### Task data

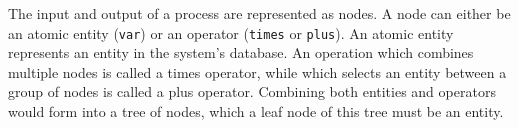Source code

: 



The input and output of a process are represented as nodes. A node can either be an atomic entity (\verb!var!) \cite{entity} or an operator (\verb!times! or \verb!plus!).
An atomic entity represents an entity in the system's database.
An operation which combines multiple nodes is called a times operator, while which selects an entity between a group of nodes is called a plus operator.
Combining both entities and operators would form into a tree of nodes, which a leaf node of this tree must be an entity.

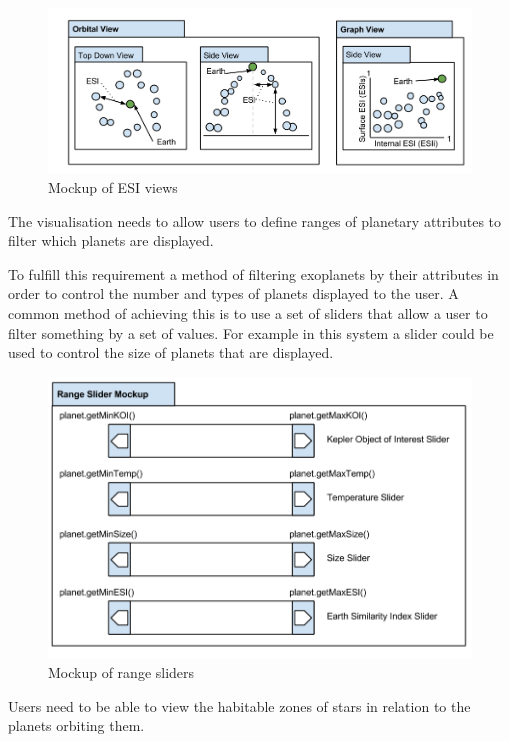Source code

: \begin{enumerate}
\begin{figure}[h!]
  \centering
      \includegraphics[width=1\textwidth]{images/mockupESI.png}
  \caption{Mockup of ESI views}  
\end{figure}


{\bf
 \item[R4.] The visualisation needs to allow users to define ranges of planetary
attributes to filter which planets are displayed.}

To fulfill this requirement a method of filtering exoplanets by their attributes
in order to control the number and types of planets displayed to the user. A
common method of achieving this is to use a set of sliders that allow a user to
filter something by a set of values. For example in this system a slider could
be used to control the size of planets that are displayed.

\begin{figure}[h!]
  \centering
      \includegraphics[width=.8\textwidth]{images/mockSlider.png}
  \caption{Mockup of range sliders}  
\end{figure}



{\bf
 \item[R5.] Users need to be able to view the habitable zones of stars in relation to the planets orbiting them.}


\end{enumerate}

######
### Task data

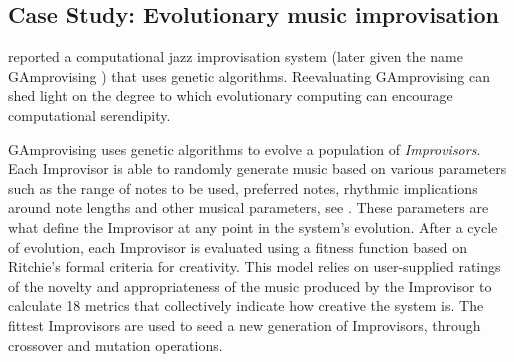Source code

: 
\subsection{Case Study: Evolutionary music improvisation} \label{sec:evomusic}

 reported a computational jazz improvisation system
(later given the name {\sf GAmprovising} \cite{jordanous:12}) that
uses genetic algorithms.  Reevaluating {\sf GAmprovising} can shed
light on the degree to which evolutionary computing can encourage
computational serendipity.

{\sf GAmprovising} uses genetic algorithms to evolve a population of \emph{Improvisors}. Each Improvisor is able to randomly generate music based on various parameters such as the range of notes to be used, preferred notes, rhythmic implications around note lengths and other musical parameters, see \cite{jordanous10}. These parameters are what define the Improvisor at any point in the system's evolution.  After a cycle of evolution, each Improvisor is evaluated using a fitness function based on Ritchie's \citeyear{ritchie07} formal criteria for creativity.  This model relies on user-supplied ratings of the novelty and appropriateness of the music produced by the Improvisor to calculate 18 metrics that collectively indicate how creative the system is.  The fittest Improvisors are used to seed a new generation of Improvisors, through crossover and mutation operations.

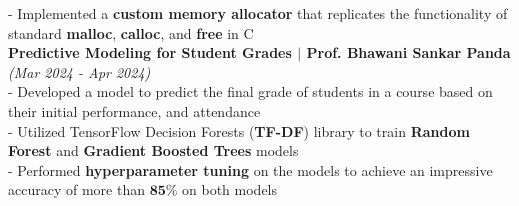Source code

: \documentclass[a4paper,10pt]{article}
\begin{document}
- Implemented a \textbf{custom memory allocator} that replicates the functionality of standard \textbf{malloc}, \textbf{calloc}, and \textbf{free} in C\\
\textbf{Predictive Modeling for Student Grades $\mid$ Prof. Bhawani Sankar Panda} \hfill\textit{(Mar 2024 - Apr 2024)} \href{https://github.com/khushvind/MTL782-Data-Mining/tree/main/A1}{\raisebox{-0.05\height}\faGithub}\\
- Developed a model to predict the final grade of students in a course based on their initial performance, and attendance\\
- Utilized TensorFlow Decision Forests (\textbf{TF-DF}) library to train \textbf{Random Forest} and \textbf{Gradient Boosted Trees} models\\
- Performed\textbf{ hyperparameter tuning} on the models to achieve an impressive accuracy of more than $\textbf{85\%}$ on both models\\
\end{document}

######
### Task data

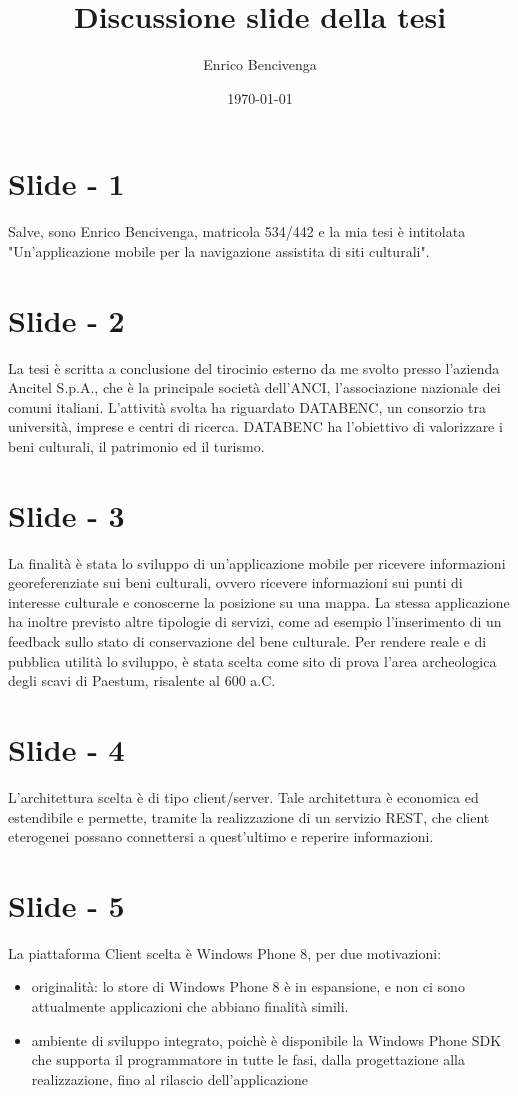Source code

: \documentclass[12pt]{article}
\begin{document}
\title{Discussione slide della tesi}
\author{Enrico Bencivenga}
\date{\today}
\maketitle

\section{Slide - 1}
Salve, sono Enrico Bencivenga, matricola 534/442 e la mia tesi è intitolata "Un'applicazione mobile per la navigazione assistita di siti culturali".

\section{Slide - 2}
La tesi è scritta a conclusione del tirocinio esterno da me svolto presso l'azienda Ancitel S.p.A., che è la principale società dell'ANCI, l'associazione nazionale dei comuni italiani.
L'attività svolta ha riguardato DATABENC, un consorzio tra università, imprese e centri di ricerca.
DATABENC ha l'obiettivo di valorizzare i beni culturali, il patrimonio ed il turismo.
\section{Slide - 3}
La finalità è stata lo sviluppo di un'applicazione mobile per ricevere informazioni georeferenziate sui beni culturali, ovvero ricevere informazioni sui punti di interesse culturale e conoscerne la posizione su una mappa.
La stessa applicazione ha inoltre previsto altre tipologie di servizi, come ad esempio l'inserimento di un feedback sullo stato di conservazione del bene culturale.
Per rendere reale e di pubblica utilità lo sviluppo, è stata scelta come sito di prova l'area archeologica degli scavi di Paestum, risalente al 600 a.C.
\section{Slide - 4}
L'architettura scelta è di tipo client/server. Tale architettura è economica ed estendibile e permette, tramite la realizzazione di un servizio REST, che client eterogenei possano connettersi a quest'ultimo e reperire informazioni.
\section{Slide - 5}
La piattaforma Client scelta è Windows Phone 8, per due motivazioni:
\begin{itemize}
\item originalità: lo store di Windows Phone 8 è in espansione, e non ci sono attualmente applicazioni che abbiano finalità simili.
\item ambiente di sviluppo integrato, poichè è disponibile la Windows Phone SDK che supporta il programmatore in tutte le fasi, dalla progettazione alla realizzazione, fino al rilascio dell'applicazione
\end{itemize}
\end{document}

######

Work to be completed | Among the lines above, which ones hold the string "genetic"? Show them.

Answer |
uses genetic algorithms.  Reevaluating {\sf GAmprovising} can shed
{\sf GAmprovising} uses genetic algorithms to evolve a population of \emph{Improvisors}. Each Improvisor is able to randomly generate music based on various parameters such as the range of notes to be used, preferred notes, rhythmic implications around note lengths and other musical parameters, see \cite{jordanous10}. These parameters are what define the Improvisor at any point in the system's evolution.  After a cycle of evolution, each Improvisor is evaluated using a fitness function based on Ritchie's \citeyear{ritchie07} formal criteria for creativity.  This model relies on user-supplied ratings of the novelty and appropriateness of the music produced by the Improvisor to calculate 18 metrics that collectively indicate how creative the system is.  The fittest Improvisors are used to seed a new generation of Improvisors, through crossover and mutation operations.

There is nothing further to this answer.